The book takes the form of Will's "diary", starting from his application to Pop Idol, through his victory, and into the first weeks of stardom. Sounds straightforward - except Will quite obviously didn't keep a diary during Pop Idol. Several of the supposed "diary entries" refer to events which happen after the date on which the entry was supposedly written.

The whole book has, then, very obviously been written retrospectively. Every time he says, "Wish me luck!" or, "I wish I knew what was going to happen," Will is working on the assumption that his readers are too thick to make even these simple deductions.

The persona which Young carefully crafted during Pop Idol is perpetuated here. The constant false ingratiation with his audience ("I hope you like it!" he says desperately in the introduction), the studied blandness which is calculated to avoid offending anyone (everything is "amazing", " fantastic", "wonderful") - it is all rather reminiscent of Tony Blair circa 1997, except Blair was at least playing this stupid game for the sake of more than his own greed and egotism.

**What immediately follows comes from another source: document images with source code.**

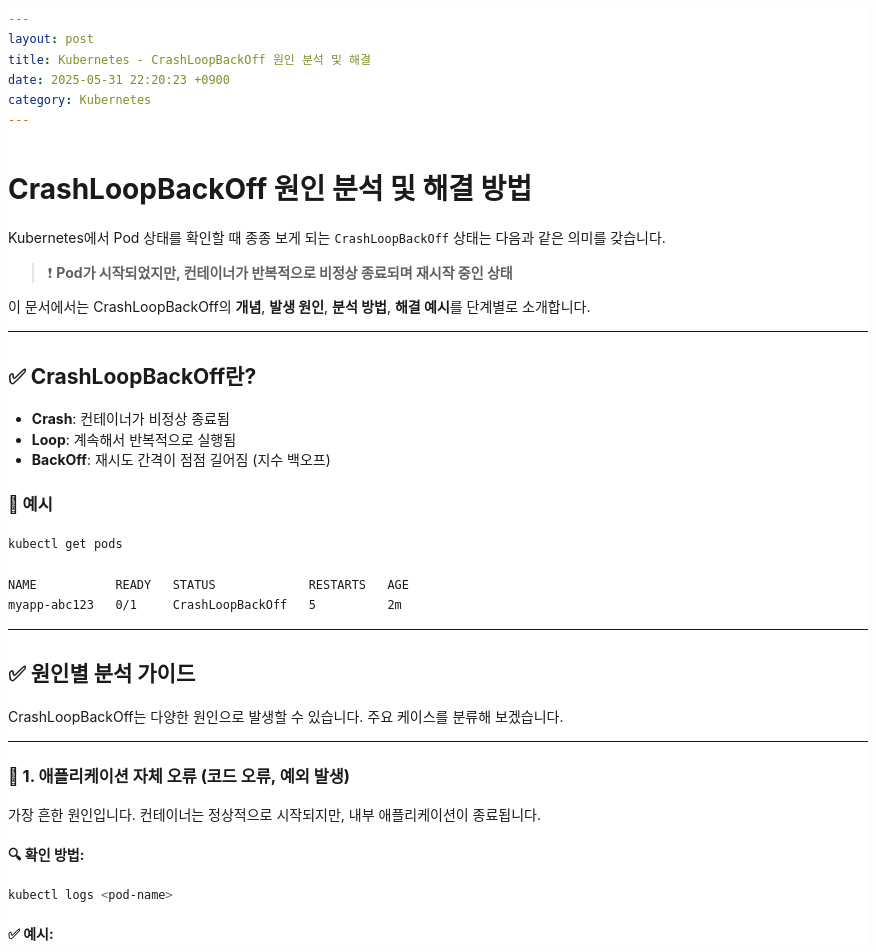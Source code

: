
 ```yaml
---
layout: post
title: Kubernetes - CrashLoopBackOff 원인 분석 및 해결
date: 2025-05-31 22:20:23 +0900
category: Kubernetes
---
```

# CrashLoopBackOff 원인 분석 및 해결 방법

Kubernetes에서 Pod 상태를 확인할 때 종종 보게 되는 `CrashLoopBackOff` 상태는 다음과 같은 의미를 갖습니다.

> ❗ **Pod가 시작되었지만, 컨테이너가 반복적으로 비정상 종료되며 재시작 중인 상태**

이 문서에서는 CrashLoopBackOff의 **개념**, **발생 원인**, **분석 방법**, **해결 예시**를 단계별로 소개합니다.

---

## ✅ CrashLoopBackOff란?

- **Crash**: 컨테이너가 비정상 종료됨
- **Loop**: 계속해서 반복적으로 실행됨
- **BackOff**: 재시도 간격이 점점 길어짐 (지수 백오프)

### 📌 예시

```bash
kubectl get pods

NAME           READY   STATUS             RESTARTS   AGE
myapp-abc123   0/1     CrashLoopBackOff   5          2m
```

---

## ✅ 원인별 분석 가이드

CrashLoopBackOff는 다양한 원인으로 발생할 수 있습니다. 주요 케이스를 분류해 보겠습니다.

---

### 🔹 1. 애플리케이션 자체 오류 (코드 오류, 예외 발생)

가장 흔한 원인입니다. 컨테이너는 정상적으로 시작되지만, 내부 애플리케이션이 종료됩니다.

#### 🔍 확인 방법:

```bash
kubectl logs <pod-name>
```

#### ✅ 예시:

What is most striking, however, is that Young's constant self-depreciation masks a remarkably high opinion of himself. He describes himself as "quite modest", something which no modest person would ever say by definition. He was horrified when Simon Cowell made the (perfectly fair) comment that his performance on one particular show was "only average", and responds in the book by saying petulantly, "How dare he interrupt me?" This is the voice of an over-privileged public schoolboy who is used to being given what he wants, when he wants. It is the voice, I suspect, of the real Will Young.

A truthful autobiography by Will could have been interesting. He refers passingly to a period of depression in his second year at university when "I lost confidence in myself". Indeed, to hear what he really thought of the corporate machine which has taken over his life (as well as gossip about his fellow Pop Idol finalists) would have been fascinating. Instead, he has served us up rubbish.